◆ **EXERCISE PROMPT**
Which of the lines below hold the word "muscle"? Pull each of them out.

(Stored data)
● ● ● ● ● ● ●
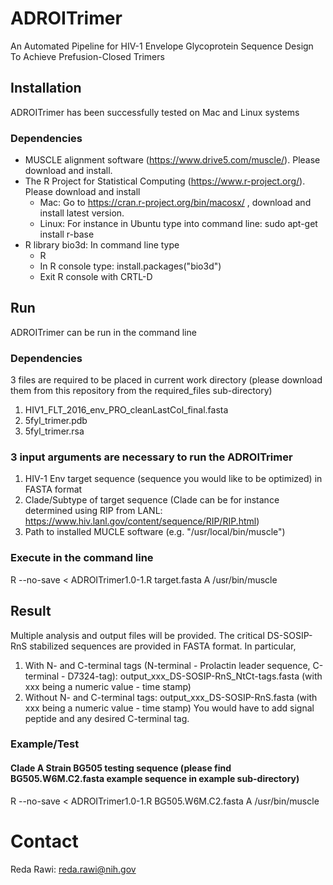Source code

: # ADROITrimer
An Automated Pipeline for HIV-1 Envelope Glycoprotein Sequence Design To Achieve Prefusion-Closed Trimers


## Installation

ADROITrimer has been successfully tested on Mac and Linux systems

### Dependencies

- MUSCLE alignment software (https://www.drive5.com/muscle/). Please download and install.
- The R Project for Statistical Computing (https://www.r-project.org/). 
  Please download and install
    - Mac: Go to https://cran.r-project.org/bin/macosx/ , download and install latest version.
    - Linux: For instance in Ubuntu type into command line: sudo apt-get install r-base
- R library bio3d: In command line type
  - R
  - In R console type: install.packages("bio3d")
  - Exit R console with CRTL-D


## Run 
ADROITrimer can be run in the command line

### Dependencies
3 files are required to be placed in current work directory (please download them from this repository from the required_files sub-directory)
  1. HIV1_FLT_2016_env_PRO_cleanLastCol_final.fasta
  2. 5fyl_trimer.pdb
  3. 5fyl_trimer.rsa

### 3 input arguments are necessary to run the ADROITrimer
  1.  HIV-1 Env target sequence (sequence you would like to be optimized) in FASTA format
  2.  Clade/Subtype of target sequence (Clade can be for instance determined using RIP from LANL: https://www.hiv.lanl.gov/content/sequence/RIP/RIP.html)
  3.  Path to installed MUCLE software (e.g. "/usr/local/bin/muscle")
  
### Execute in the command line
R --no-save < ADROITrimer1.0-1.R target.fasta A /usr/bin/muscle


## Result
Multiple analysis and output files will be provided. The critical DS-SOSIP-RnS stabilized sequences are provided in FASTA format. In particular,
1. With N- and C-terminal tags (N-terminal - Prolactin leader sequence, C-terminal - D7324-tag): output_xxx_DS-SOSIP-RnS_NtCt-tags.fasta (with xxx being a numeric value - time stamp)
2. Without N- and C-terminal tags: output_xxx_DS-SOSIP-RnS.fasta (with xxx being a numeric value - time stamp)
  You would have to add signal peptide and any desired C-terminal tag.
  
  
### Example/Test

#### Clade A Strain BG505 testing sequence (please find BG505.W6M.C2.fasta example sequence in example sub-directory) 
R --no-save < ADROITrimer1.0-1.R BG505.W6M.C2.fasta A /usr/bin/muscle


# Contact
Reda Rawi: reda.rawi@nih.gov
● ● ● ● ● ● ●
◆ **RESULT FOR THIS TASK**
- MUSCLE alignment software (https://www.drive5.com/muscle/). Please download and install.
  3.  Path to installed MUCLE software (e.g. "/usr/local/bin/muscle")
R --no-save < ADROITrimer1.0-1.R target.fasta A /usr/bin/muscle
R --no-save < ADROITrimer1.0-1.R BG505.W6M.C2.fasta A /usr/bin/muscle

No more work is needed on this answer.